TITO ROMPT AVEC STALINE
    L'erreur commise par le PCI est de dire : "les événements de Belgrade risquent de transporter en Yougoslavie le centre d'un véritable mouvement ouvrier". Maintenant ils montrent le mouvement de Tito comme un mouvement progressif. En fait qu'est-ce qu'il y a derrière Tito ?

    Le socialisme dans les Balkans, avant 1914, était la fraction la plus avancée, avec le socialisme russe et allemand, du socialisme international. Après 18, la situation change complètement. Les méthodes staliniennes anéantissent dans ces pays encore plus qu'en Occident tout mouvement ouvrier sain. Ils ont poussé le éléments communistes, démunis de toute éducation, à la destruction physique. En 1944 il y avait en Roumanie 800 membres du P.C. Maintenant il y en a 800.000.

    On peut dire en toute certitude que le mouvement ouvrier organisé devait être très faible en Yougoslavie. En fait, dans tous les pays balkaniques, et particulièrement en Yougolavie, à la base du mouvement de Tito il y avait la Résistance, c'est-à-dire la lutte de partisans. Il n'y a pas de mouvement ouvrier organisé, comme en France où le Parti a des cadres, des "idéologues", une physionomie bien déterminée. En Yougoslavie il n'y a pas de P.C. organisé, avec des idéologues et des cadres. A la base du mouvement titiste il y a quelques centaines de malheureux passés par l'école stalinienne, mais avant tout il s'agit des éléments de la résistance formés de paysans et d'éléments d'autres classes.

    Suivant le système stalinien, Tito a pu organiser le pays sur le modèle de l'U.R.S.S. Le régime institué était semblable aux autres régimes balkaniques. Le corps des officiers, la police secrète, la bureaucratie dominent le pays. Dans un pays où la paysannerie constitue la majorité écrasante, où la bourgeoisie est plutôt commerçante, n'étant pas une véritable classe dominante, la vie est toujours dominée en fait par l'Etat. Les secteurs économiques les plus importants sont monopole d'Etat.

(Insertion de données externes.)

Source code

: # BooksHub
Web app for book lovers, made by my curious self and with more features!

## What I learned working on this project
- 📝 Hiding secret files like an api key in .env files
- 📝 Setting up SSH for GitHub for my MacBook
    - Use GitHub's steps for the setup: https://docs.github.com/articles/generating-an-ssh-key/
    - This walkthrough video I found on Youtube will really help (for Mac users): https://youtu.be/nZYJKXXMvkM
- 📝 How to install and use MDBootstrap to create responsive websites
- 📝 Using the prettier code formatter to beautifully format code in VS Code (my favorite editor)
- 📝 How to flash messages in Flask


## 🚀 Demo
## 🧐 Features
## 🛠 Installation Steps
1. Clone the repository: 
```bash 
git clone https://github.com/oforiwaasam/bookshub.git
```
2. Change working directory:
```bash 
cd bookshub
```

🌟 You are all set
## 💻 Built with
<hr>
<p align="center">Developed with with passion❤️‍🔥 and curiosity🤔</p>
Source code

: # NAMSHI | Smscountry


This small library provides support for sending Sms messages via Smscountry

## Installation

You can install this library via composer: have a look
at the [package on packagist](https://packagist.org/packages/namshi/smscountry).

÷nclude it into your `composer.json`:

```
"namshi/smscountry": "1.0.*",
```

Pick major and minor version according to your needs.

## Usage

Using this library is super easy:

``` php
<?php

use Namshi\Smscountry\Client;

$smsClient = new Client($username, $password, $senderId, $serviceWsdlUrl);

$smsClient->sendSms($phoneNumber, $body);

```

    Quand on cherche ce qu'il y a de progressif et de révolutionnaire, le Parti conscient, les communistes yougoslaves, on ne les trouve pas. En fait, il ne peut y avoir de véritable mouvement ouvrier sans activité révolutionnaire consciente.

    Derrière le mot-d'ordre "Fédération danubienne", Tito ne vise que des buts d'hégémonie sur ses partisans balkaniques. A première vue, c'est un mot-d'ordre progressif qui a été celui de l'Internationale Communiste, mais il faut savoir sur qui l'on compte pour l'application des mots-d'ordre. Tito borne son mot-d'ordre à un moyen de négociation avec la Bulgarie, l'Albanie, alors que l'I.C. adressait le mot-d'ordre de Confédération balkanique aux masses ouvrières et paysannes. Ce qui distingue en fait le révolutionnaire du non-révolutionnaire, c'est de savoir sur qui on compte pour l'appliquer.
 
    En fait, du côté de Tito on ne voit absolument rien qui puisse être qualifié de progressif. La raison du conflit entre la Yougoslavie et l'U.R.S.S., il faut la chercher ailleurs. 

    Sur quoi et sur qui s'appuie le régime de Tito ? Il ne s'appuie pas sur la classe ouvrière, mais sur la Résistance (sur les paysans et les éléments de toutes les classes, bureaucrates, officiers) qui a donné naissance à une hiérarchie de l'Etat, dans toutes les sphères, sur le modèle russe. Derrière Tito il n'y a aucune classe, aucun mot-d'ordre progressifs. Tito n'a fait aucune allusion au mouvement ouvrier international, et pour cause.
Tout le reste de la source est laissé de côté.